Each line of the listing where the string "apiInstance" appears is to be identified and copied.
"""
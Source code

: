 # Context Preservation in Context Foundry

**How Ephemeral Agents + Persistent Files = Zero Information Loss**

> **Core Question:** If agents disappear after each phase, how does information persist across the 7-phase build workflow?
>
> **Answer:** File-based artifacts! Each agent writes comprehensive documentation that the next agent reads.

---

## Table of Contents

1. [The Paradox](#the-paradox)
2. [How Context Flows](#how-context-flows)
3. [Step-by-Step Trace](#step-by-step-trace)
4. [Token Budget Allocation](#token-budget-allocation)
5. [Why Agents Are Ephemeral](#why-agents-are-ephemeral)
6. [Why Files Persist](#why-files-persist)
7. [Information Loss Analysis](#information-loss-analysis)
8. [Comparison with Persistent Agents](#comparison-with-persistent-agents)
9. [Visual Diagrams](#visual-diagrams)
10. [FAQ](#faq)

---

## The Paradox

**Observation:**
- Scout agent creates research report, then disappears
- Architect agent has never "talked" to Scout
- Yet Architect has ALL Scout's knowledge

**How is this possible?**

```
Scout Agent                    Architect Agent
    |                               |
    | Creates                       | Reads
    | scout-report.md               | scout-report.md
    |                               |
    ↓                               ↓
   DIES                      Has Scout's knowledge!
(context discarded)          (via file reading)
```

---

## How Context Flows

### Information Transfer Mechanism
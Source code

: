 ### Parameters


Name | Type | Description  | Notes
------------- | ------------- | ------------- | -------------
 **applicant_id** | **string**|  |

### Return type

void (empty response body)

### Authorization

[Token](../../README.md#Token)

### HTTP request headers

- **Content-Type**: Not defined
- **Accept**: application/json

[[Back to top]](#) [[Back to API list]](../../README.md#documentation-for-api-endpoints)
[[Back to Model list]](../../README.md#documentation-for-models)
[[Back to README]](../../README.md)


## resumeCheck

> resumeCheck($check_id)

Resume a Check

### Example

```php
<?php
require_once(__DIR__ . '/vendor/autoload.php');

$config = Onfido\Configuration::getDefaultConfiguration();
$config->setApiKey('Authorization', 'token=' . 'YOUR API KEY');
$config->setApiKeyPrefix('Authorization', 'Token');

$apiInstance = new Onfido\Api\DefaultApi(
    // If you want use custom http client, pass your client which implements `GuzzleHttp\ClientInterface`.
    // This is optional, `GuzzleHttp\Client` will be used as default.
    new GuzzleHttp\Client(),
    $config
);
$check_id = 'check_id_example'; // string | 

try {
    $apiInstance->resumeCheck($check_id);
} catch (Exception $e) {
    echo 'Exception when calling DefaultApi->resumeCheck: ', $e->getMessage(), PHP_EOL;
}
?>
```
"""
■ **Completed task**:
$apiInstance = new Onfido\Api\DefaultApi(
    $apiInstance->resumeCheck($check_id);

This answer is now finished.